Устали от такой жизни селяне, здорово устали. Устали постоянно находиться в состоянии тревоги, напряжения, и днем, и ночью ожидая нападения зловещих порождений мира мертвых. Устали и обитатели общины, которые давно уже не сомневались, что виновником в происходящей беде является ни кто иной, как странный лекарь-колдун, когда-то появившийся на Навь Острове. Кто он такой, откуда, действительно его предки - выходцы из чудесной долины - наверняка не знал никто, но в том, что Ангрипп служит силам, рвущимся из темных глубин Нави - уже никто не сомневался.
После ужина искатели, на которых рассказ о финале трагической судьбы графа Левашова и его дочери Анастасии произвел впечатление, собрались в полуразрушенной беседке.

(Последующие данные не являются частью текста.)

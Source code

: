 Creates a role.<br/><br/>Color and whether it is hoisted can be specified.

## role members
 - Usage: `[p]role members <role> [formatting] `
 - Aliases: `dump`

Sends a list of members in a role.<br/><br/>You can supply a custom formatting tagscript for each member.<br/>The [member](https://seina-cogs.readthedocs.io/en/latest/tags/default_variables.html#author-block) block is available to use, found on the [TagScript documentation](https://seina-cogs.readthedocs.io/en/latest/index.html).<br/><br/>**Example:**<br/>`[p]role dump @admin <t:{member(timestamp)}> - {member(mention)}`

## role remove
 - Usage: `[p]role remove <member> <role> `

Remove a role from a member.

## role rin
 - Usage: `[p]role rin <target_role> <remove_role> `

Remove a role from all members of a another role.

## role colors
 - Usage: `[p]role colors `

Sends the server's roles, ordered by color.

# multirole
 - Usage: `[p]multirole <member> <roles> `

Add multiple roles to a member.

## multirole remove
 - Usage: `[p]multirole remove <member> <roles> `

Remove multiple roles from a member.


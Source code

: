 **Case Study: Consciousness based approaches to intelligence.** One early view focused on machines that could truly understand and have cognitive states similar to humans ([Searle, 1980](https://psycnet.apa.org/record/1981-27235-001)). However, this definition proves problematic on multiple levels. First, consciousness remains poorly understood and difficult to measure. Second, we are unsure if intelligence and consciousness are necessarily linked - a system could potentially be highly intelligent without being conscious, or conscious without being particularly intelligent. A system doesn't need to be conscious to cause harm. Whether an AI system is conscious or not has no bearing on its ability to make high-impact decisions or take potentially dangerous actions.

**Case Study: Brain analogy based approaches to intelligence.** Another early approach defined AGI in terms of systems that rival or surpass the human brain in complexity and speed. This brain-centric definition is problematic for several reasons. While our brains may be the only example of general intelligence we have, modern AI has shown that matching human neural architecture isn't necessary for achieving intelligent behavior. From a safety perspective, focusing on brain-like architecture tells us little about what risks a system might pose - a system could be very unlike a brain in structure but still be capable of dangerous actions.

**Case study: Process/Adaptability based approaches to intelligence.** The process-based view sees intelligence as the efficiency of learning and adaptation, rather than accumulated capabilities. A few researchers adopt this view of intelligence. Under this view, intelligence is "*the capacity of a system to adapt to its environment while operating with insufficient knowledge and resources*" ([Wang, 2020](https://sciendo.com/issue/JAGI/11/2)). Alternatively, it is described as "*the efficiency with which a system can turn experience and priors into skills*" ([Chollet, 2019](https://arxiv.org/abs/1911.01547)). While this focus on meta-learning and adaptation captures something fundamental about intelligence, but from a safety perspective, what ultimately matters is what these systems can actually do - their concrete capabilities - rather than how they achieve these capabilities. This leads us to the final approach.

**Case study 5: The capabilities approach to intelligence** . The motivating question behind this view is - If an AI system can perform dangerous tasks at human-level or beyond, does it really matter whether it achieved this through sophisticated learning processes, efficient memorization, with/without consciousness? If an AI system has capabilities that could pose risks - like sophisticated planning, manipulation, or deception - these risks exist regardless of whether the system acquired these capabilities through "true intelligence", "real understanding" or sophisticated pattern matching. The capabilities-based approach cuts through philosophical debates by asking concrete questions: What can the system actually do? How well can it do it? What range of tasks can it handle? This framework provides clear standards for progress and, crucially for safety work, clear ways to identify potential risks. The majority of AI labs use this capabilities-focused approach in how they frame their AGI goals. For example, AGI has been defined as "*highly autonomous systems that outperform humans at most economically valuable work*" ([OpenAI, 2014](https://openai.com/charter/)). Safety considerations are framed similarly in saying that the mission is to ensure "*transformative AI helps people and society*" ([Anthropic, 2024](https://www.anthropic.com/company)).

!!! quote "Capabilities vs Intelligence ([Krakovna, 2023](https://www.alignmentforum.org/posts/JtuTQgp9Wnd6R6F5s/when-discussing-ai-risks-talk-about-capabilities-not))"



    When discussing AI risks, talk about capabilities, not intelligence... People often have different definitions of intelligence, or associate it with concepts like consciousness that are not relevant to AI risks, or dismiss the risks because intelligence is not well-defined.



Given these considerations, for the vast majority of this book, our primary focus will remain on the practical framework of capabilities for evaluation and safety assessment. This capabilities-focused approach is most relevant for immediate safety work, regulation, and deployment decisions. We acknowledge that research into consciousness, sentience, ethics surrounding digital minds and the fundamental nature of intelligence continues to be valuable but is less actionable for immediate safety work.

- Так что, мужички, - удобней устраиваясь на мраморной скамейке, начал Федор, - у кого какие мысли по поводу услышанного будут.
- А вот пускай наш профессор скажет, - похлопал по плечу Игоря Василенко, - он когда еще заявил, что у него какая-то там мозаика сложилась!
- Ну, господа хорошие, тут же все очевидно! - Развел руками Платонов. - Фактов у нас накопилось достаточно, нужно только разложить их в нужном порядке, то есть - систематизировать, что бы сложилась ясная картина событий.